MySQL MHA-Go Deployment Guide

This article explains the supported boundaries and basic usage of mha_go.yml. mha_go.yml deploys the Go rewrite of MHA (mha-go) — it drops the Perl MHA toolchain and runs as a single static binary plus one YAML config on the manager node.

1. How it works

mha-go is built around a controller main loop plus replica-side observers, with failover logic centered on GTID replication:

  • Main loop: the manager probes every node on a controller.monitor.interval cadence (default 2s). It declares a node unhealthy only after failure_threshold consecutive misses (default 3) followed by a reconfirm_timeout re-check (default 5s), filtering out transient noise.
  • Secondary observer: in addition to the manager’s own probes, cluster.yaml registers a secondary_checks entry per replica, so replicas independently confirm the primary is alive. This prevents a single network partition at the manager from triggering an erroneous failover.
  • Lease: controller.lease.backend: local-memory with a 15s TTL ensures only one manager instance owns the switch decision at any time.
  • GTID-only recovery: replication mode is fixed to gtid, so recovery does not rely on binlog-position or relay-log diff patching. replication.salvage.policy: salvage-if-possible governs whether to attempt to rescue transactions lost on a failed primary.
  • Semi-sync preference: semi_sync.policy: preferred plus wait_for_replica_count keeps semi-sync on the happy path and degrades gracefully on timeout.
  • Candidate priority: the order of slave_ips maps directly to candidate_priority (100, 90, 80, …) and drives new-primary selection at failover time.
  • Writer endpoint abstraction: writer_endpoint is a pluggable layer. Defaulting to none; enabling vip mode makes the manager invoke /usr/local/bin/mha_ip_failover.sh. The same abstraction can later target proxy / DNS-based endpoints without touching the control plane.
  • Runtime shape: the manager runs as the mysql user under systemd, emitting JSON logs to the journal. All CLI actions are consolidated under a single mha binary with subcommands.
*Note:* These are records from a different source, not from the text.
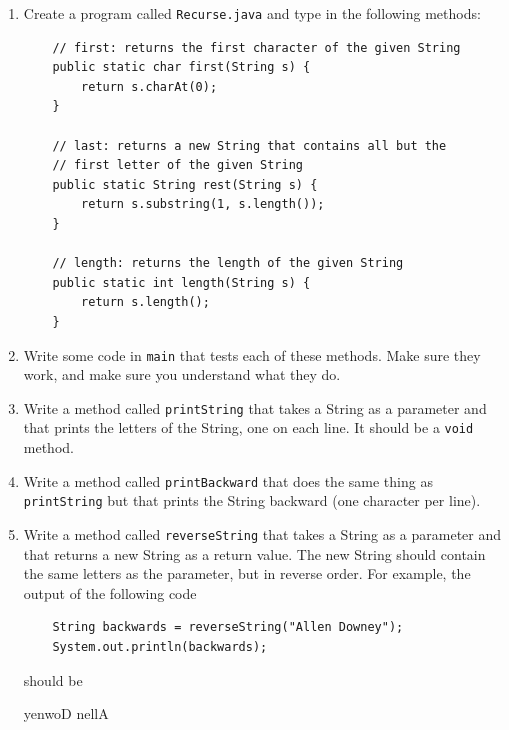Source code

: \begin{exercise}
\begin{enumerate}

\item Create a program called {\tt Recurse.java} and
type in the following methods:

\begin{lstlisting}
    // first: returns the first character of the given String
    public static char first(String s) {
        return s.charAt(0);
    }

    // last: returns a new String that contains all but the
    // first letter of the given String
    public static String rest(String s) {
        return s.substring(1, s.length());
    }

    // length: returns the length of the given String
    public static int length(String s) {
        return s.length();
    }
\end{lstlisting}

\item Write some code in {\tt main} that tests each of these
methods.  Make sure they work, and make sure you understand
what they do.

\item Write a method called {\tt printString} that takes a
String as a parameter and that prints the letters of the
String, one on each line.  It should be a {\tt void} method.

\item Write a method called {\tt printBackward} that does
the same thing as {\tt printString} but that prints the String
backward (one character per line).

\item Write a method called {\tt reverseString} that takes
a String as a parameter and that returns a new String as a
return value.  The new String should contain the same letters
as the parameter, but in reverse order.  For example, the
output of the following code

\begin{lstlisting}
    String backwards = reverseString("Allen Downey");
    System.out.println(backwards);
\end{lstlisting}
%
should be

\begin{verbatimtab}
yenwoD nellA
\end{verbatimtab}

\end{enumerate}
\end{exercise}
2. Comparison with the legacy MHA

mha.yml deploys the community Perl MHA; mha_go.yml deploys the Go rewrite. Both target the same “one primary + multiple replicas + dedicated manager” topology, but they differ materially in implementation and support scope:

DimensionLegacy MHA (mha.yml)MHA-Go (mha_go.yml)
LanguagePerlGo, single static binary
OS supportCentOS 7.5 / EL7 onlyCentOS 7/8, RHEL 7/8, Rocky 9, BigCloud 7/8/21, openEuler 20/22/24, Anolis OS 8, Kylin V10
MySQL support5.78.0 / 8.4
External depsPerl + MHA RPM + DBD::mysql, …None beyond the shipped binary
Runtime shapemasterha_manager foreground / nohupsystemd service (mha-manager.service)
Runtime userUsually rootmysql user — least privilege
Config formatINI (app1.cnf)YAML (cluster.yaml)
LogsPlain textStructured JSON, ingested by journal
ReplicationBinlog-position or GTIDGTID only
Failure detectionSingle-point manager pingManager main loop plus replica-side secondary_checks reconfirmation
Failure thresholdping_interval × countfailure_threshold and reconfirm_timeout decoupled
Lost-txn rescueSSH into the dead primary, diff binlog / relay logNative GTID-based recovery gated by salvage.policy
Candidate prioritycandidate_master / no_master tagscandidate_priority 0–100, auto-decreased by slave_ips order
Writer endpointHard-coded VIP scriptwriter_endpoint abstraction (none / vip, extensible)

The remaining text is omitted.